Stored dataset items

++++++

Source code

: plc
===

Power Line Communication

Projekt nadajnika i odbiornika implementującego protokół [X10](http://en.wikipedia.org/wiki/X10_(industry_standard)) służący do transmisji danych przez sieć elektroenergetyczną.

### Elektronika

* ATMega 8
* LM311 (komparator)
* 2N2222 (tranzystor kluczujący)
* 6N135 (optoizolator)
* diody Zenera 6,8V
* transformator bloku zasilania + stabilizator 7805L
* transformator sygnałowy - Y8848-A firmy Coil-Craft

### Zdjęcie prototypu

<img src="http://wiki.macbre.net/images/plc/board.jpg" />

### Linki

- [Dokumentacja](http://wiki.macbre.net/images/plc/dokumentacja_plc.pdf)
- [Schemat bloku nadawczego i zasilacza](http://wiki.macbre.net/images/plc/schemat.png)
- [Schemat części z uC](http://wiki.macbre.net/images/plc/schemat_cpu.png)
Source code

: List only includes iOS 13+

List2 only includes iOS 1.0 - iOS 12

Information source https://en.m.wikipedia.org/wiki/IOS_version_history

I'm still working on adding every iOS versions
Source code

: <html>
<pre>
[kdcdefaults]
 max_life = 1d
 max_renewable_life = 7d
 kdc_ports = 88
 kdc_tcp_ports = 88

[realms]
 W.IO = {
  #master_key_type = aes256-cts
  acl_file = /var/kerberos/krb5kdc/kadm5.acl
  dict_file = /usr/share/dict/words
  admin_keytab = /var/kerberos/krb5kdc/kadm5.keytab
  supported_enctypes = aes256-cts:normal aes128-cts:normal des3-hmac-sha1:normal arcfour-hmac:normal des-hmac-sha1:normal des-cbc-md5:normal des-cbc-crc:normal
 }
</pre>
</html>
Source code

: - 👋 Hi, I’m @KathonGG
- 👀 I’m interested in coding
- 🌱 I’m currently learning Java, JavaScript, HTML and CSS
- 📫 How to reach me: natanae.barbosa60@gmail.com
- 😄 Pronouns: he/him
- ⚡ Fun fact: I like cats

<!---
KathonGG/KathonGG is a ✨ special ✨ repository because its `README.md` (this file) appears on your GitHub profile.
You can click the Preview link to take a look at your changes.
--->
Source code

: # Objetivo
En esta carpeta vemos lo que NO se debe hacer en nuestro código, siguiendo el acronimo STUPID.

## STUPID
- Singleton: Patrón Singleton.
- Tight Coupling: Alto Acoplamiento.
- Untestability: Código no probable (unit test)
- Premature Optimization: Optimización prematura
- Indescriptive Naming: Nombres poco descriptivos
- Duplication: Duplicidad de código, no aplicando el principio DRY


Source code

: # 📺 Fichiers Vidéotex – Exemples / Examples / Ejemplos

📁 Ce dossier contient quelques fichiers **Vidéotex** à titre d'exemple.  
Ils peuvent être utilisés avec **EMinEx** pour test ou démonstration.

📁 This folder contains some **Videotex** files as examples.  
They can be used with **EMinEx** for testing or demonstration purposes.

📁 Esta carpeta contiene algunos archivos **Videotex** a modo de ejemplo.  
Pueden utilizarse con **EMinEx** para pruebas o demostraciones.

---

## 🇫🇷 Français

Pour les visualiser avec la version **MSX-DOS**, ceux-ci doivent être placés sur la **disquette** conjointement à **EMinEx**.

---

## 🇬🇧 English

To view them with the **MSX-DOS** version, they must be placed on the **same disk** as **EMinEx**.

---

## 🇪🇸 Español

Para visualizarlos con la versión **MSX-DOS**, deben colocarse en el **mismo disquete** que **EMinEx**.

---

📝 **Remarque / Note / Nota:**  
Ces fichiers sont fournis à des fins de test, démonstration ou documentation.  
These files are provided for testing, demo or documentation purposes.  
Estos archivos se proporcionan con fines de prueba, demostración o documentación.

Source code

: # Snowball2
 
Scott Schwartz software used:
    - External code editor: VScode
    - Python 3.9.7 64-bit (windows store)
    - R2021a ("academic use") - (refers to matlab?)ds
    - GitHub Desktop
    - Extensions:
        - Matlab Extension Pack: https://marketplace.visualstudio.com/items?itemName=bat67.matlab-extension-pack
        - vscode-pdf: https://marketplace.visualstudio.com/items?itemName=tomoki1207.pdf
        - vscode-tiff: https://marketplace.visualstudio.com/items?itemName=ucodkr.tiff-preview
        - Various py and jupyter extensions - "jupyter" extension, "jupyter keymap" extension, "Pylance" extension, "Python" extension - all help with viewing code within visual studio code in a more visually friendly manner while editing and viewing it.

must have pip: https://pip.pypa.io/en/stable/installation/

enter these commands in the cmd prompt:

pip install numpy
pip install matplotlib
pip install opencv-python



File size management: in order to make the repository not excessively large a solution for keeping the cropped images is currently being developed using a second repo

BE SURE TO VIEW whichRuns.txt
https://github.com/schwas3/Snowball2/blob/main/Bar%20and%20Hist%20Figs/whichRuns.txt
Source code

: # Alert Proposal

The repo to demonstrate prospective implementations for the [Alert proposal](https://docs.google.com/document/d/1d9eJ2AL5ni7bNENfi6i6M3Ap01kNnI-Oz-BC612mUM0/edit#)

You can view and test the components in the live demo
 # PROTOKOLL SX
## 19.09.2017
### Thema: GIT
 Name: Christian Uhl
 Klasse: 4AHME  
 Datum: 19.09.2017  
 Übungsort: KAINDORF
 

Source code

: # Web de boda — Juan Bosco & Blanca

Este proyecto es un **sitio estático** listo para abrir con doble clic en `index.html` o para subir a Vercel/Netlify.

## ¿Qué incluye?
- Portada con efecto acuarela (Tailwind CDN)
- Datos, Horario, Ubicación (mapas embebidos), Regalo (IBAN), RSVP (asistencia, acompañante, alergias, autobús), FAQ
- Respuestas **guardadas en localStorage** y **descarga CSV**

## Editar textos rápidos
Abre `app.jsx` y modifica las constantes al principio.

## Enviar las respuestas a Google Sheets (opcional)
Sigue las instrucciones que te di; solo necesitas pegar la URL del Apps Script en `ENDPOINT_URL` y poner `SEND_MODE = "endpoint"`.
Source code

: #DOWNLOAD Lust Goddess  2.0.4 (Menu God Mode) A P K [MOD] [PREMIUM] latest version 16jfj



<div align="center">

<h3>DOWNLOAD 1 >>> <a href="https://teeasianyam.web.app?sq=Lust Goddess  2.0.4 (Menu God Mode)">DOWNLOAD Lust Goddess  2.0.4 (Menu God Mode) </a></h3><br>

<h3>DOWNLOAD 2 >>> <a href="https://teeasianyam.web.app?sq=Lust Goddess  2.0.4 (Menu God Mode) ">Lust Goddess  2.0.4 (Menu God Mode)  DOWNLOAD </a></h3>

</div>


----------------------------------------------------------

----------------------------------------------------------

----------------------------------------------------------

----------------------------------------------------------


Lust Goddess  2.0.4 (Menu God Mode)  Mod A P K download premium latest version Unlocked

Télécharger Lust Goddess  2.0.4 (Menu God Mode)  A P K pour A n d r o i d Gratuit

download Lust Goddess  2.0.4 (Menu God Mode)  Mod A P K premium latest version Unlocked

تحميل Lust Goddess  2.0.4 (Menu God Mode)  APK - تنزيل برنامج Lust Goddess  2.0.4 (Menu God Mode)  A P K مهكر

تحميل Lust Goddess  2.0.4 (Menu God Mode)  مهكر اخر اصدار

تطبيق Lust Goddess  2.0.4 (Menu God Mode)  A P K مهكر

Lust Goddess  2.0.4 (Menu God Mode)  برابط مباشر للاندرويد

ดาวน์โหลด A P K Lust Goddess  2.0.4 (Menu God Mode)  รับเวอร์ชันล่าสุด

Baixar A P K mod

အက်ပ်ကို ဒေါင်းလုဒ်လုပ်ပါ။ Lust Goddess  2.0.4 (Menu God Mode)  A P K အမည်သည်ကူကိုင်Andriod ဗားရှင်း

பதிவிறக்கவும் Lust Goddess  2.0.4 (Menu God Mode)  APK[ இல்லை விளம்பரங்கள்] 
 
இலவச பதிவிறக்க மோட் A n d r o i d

++++++

Exercise prompt: Retype the first line of the entries and every line after it, please, through the line that contains "- [Schemat bloku". Add nothing.

Answer to this exercise:
Source code

: plc
===

Power Line Communication

Projekt nadajnika i odbiornika implementującego protokół [X10](http://en.wikipedia.org/wiki/X10_(industry_standard)) służący do transmisji danych przez sieć elektroenergetyczną.

### Elektronika

* ATMega 8
* LM311 (komparator)
* 2N2222 (tranzystor kluczujący)
* 6N135 (optoizolator)
* diody Zenera 6,8V
* transformator bloku zasilania + stabilizator 7805L
* transformator sygnałowy - Y8848-A firmy Coil-Craft

### Zdjęcie prototypu

<img src="http://wiki.macbre.net/images/plc/board.jpg" />

### Linki

- [Dokumentacja](http://wiki.macbre.net/images/plc/dokumentacja_plc.pdf)
- [Schemat bloku nadawczego i zasilacza](http://wiki.macbre.net/images/plc/schemat.png)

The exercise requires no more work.